讨厌,她怎么会“色迷迷”的盯着他的身体瞧?
该色的时候不色,不该色的时候却又对最不应该意淫的对象起色心。
天啊!她好想一头撞死在墙上。
“你在想什么?”严焱天抬起她的下巴。
她慌张的别开眼,不敢看向他的脸,更因为他的接触而心慌意乱。
“脸好红啊!你该不会在害羞吧?”他嘲弄的说。
“有一些。
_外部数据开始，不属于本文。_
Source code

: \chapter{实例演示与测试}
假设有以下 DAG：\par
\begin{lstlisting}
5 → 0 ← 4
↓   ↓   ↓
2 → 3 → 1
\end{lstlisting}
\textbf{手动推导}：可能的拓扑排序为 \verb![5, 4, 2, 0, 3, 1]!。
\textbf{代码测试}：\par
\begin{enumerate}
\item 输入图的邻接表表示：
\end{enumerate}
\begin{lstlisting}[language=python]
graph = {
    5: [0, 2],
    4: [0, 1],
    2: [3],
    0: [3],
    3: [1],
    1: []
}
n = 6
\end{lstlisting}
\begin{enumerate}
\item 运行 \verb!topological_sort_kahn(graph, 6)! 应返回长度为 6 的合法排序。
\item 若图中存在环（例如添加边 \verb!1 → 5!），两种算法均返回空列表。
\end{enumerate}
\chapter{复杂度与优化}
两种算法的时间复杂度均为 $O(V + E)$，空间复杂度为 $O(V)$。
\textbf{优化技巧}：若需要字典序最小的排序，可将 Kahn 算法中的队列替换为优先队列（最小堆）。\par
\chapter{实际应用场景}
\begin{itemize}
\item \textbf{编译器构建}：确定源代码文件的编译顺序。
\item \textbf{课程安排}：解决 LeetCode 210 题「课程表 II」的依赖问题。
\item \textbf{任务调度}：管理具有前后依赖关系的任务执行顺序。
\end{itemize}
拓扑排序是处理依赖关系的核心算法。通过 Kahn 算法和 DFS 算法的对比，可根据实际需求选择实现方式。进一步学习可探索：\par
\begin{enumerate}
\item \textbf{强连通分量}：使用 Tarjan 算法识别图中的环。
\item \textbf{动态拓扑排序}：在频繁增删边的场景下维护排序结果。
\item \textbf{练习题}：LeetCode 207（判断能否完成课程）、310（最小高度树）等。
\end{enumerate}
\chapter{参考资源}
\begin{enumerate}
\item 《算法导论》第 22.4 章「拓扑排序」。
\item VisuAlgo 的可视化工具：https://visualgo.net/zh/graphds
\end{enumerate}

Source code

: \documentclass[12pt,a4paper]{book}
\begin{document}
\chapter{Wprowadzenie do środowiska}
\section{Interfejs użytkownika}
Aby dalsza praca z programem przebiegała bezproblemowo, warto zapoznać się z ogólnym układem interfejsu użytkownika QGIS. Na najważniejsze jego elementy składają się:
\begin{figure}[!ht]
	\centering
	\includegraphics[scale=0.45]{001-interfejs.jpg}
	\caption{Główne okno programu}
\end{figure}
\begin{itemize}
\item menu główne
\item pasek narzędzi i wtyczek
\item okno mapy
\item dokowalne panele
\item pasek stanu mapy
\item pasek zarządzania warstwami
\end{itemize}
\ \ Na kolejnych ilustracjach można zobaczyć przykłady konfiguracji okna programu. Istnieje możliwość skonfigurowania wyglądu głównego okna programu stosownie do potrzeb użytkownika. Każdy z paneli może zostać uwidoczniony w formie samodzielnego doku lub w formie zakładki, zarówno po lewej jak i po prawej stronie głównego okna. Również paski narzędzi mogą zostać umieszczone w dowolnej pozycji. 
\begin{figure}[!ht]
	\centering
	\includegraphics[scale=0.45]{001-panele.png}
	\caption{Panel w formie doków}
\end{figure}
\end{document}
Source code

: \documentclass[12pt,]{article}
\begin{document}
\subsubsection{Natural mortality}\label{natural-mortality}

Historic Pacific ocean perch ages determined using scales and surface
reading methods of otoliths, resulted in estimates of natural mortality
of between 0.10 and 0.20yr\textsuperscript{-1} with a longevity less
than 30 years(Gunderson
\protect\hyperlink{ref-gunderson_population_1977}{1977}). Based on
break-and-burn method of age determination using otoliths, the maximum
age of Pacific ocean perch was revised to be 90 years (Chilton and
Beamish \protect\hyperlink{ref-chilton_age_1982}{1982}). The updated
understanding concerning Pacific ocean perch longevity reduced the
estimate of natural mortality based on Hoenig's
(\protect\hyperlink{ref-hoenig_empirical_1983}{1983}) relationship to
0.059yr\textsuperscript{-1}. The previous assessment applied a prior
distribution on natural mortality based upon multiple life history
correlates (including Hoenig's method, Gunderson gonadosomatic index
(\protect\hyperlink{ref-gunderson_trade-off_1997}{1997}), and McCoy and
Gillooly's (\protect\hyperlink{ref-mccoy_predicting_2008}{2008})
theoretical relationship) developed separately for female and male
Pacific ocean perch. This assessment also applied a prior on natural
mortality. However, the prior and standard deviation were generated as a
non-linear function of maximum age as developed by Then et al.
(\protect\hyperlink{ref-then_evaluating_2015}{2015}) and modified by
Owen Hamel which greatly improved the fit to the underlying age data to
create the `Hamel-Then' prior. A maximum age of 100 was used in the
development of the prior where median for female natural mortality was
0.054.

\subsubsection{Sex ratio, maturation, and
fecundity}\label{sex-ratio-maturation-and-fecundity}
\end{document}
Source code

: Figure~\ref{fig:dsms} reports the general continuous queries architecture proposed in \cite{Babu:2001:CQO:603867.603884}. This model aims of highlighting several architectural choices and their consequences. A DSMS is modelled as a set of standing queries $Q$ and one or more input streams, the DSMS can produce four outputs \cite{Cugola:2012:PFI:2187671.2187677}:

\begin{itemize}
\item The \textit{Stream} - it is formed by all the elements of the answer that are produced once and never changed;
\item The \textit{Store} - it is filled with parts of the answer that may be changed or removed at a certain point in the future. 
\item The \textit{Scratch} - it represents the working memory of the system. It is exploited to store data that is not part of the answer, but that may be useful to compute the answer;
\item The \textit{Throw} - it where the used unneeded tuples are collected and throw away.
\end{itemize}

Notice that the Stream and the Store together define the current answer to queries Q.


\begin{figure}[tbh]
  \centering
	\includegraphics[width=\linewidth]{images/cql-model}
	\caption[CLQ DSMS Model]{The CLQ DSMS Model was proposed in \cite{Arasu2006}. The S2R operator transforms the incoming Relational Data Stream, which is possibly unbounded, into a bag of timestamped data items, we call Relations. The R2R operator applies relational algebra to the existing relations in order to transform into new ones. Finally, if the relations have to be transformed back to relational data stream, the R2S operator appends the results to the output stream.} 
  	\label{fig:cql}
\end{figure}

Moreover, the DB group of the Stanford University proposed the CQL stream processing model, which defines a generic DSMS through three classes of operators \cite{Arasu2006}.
”她老实的承认,脸羞红得更加厉害。
严焱天嘴角上扬,捏了捏她柔嫩的脸颊,“别紧张,在你还没习惯之前,我是不会开动的。”
连静卿不明白,如果什么都不做,她又要如何开始习惯?
她还在想着,就听到他说--
“好了,睡觉吧!”
他突然把她推倒,在她还来不及反应前结结实实地抱她入怀,那模样就像在抱一个枕头。
还说不会开动,才一眨眼的时间就动手了。
歹徒、骗子……连静卿在心里护骂所有罪恶的名词。
“放松,你这么僵硬,教人怎么睡?”他在她耳边威胁的说。
连静卿的身子更是一僵,在他怀中动都不敢动,屏息以待他下一个步骤。
“真是的,这么僵硬,抱起来怎么会舒服?”他在她脖子后头吐气。“快点习惯我的存在吧!晚安。”
晚安?
连静卿睁大眼睛瞪着墙壁,不大敢相信自己所听到的。她直觉他说的“晚安”是要她松懈防备,好乘隙突袭她的借口,她认为他在等她睡着,然后才有机可乘地对她“开动”,好欣赏到她惊慌失措的可怜模样。
但,他到底要等多久?
身后传来他规律的呼吸,他灼热的体温藉由他霸道的拥抱,让她觉得好热。
怪了,他的体温为何这么高?
她大胆的把他的手臂挪开一些,企图争取一点点空问散热,但是没想到他的手又拢过来,比之前更紧的搂着她,几乎把她压在身下,害她快要不能呼吸;好不容易能呼吸,却也发觉自己热得大汗淋漓,她只好伸手解开睡衣上的一个扣子小喘一下。
呼!
她这会儿确定他是真的睡觉了,因为他还发出微微的鼾声。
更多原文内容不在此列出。